Recasting 2011 census: Too little, too late
14 May 2010, 0538 hrs IST,Sonalde Desai,
There must be something about being counted that produces a visceral
reaction in all societies. The US seems to routinely go through
last-minute
debates about counting immigrants and adjustment of undercount. The
storm around the inclusion of caste in the 2011 Indian census is
another example. However, it offers a unique opportunity for a public
debate around what we are counting and why.
If this were simply a debate about how many Indians consider
themselves belonging to Other Backward Classes (OBC) and enumeration
of their basic characteristics, there is little reason for this storm
in the teacup. Judging by the Press reports, all the census is going
to do is collect self-reports of whether the respondents belong to
OBCs and along with education, marital status and housing
characteristics normally enumerated in the census, so one may be able
to compare characteristics of OBCs with those of the general
population.
Are any of the results likely to be surprising? Most studies based on
large surveys document two things: socio-economic conditions of OBCs
are worse than those of forward castes, although significantly better
than those of Dalits and adivasis ; and their incomes as well as human
development indicators are on par with all India averages.
This is not surprising since OBCs comprise a vast proportion of
India's population and their conditions determine all-India averages.

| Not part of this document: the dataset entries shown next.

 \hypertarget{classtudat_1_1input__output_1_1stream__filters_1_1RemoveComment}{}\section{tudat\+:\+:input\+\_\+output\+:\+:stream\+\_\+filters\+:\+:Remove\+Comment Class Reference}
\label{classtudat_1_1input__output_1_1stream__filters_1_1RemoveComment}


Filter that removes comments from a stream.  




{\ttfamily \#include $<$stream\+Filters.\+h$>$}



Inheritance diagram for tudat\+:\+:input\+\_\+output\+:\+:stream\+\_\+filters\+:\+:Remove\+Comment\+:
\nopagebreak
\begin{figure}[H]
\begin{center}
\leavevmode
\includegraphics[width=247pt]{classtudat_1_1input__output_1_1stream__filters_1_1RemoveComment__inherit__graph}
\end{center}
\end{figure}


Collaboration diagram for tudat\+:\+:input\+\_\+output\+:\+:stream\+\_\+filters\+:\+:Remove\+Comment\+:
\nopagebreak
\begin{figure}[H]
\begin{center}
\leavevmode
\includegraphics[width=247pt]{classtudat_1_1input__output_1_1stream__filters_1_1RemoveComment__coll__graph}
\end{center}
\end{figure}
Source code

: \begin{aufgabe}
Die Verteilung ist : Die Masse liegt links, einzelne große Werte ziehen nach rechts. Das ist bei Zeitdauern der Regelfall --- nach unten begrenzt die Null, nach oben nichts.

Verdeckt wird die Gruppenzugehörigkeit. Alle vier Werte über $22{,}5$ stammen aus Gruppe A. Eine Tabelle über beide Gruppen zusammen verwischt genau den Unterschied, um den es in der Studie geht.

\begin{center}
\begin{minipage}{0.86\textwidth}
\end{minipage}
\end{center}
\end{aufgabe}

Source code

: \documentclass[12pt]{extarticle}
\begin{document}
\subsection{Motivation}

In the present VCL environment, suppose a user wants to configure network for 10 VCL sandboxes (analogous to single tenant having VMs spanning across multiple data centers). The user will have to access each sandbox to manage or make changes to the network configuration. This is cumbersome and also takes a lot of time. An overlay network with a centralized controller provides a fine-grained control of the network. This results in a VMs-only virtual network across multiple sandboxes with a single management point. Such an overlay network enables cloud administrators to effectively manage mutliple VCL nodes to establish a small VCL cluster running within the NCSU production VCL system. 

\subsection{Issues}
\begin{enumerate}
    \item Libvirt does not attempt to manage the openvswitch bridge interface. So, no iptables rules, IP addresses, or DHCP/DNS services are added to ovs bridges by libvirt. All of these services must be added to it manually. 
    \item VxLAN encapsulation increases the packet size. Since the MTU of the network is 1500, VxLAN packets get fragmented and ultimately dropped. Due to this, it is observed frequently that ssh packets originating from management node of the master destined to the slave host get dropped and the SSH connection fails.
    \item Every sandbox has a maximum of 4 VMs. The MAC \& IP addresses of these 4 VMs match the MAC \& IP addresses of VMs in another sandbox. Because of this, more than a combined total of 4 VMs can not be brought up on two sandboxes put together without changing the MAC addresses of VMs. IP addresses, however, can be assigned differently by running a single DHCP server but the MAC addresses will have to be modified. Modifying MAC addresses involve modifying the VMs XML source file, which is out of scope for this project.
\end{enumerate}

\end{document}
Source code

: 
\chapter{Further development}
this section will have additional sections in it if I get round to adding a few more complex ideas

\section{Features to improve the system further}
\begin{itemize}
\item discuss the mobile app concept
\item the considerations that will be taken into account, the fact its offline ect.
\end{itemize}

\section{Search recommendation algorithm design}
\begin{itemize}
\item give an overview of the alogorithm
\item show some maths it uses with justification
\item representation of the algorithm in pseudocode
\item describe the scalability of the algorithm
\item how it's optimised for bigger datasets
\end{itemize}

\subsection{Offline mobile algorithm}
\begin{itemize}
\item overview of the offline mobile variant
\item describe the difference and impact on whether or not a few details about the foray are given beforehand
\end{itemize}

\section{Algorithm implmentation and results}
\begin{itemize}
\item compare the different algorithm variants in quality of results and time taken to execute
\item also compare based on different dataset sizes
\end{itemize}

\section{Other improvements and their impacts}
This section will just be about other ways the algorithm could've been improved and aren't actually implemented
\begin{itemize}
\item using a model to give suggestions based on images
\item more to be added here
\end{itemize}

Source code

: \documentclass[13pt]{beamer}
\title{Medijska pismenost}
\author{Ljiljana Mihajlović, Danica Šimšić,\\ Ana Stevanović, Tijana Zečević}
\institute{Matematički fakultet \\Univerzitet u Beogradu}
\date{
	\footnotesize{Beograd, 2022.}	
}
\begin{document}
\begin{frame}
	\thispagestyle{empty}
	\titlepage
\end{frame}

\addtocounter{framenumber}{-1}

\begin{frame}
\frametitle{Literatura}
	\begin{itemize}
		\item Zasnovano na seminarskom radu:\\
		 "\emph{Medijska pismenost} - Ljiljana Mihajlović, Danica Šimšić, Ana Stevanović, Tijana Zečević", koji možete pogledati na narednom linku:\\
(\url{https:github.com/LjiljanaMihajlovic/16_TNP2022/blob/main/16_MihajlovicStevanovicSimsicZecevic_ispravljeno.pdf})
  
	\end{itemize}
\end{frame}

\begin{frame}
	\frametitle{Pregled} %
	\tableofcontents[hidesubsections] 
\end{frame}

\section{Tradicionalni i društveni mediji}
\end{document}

For example, NSS documents average monthly per-capita expenditure as
Rs 557 for OBCs in rural areas compared to Rs 558 for the general
population. A recently-published study by researchers from NCAER and
University of Maryland documents that 46% of India's 8-11 year-old
children cannot read a simple paragraph; among the OBCs, 44% cannot
read.
If OBCs are expected to look more or less like the average Indian, it
does not really matter whether their head count is large or small,
particularly given the measurement error due to self-reporting. At the
same time, the criticism of how incorporation of this one question is
going to ruin the whole census exercise also seems overblown.
It is inconvenient to have to add one more column at this late date
but I have great faith in the ingenuity of the office of the registrar
general. What we lose by this careless inclusion of caste in Census
2011 is an opportunity to debate the underlying nature of social
inequality in the country, and that is a grievous loss.
However, we do not help the most deprived by focusing on the average.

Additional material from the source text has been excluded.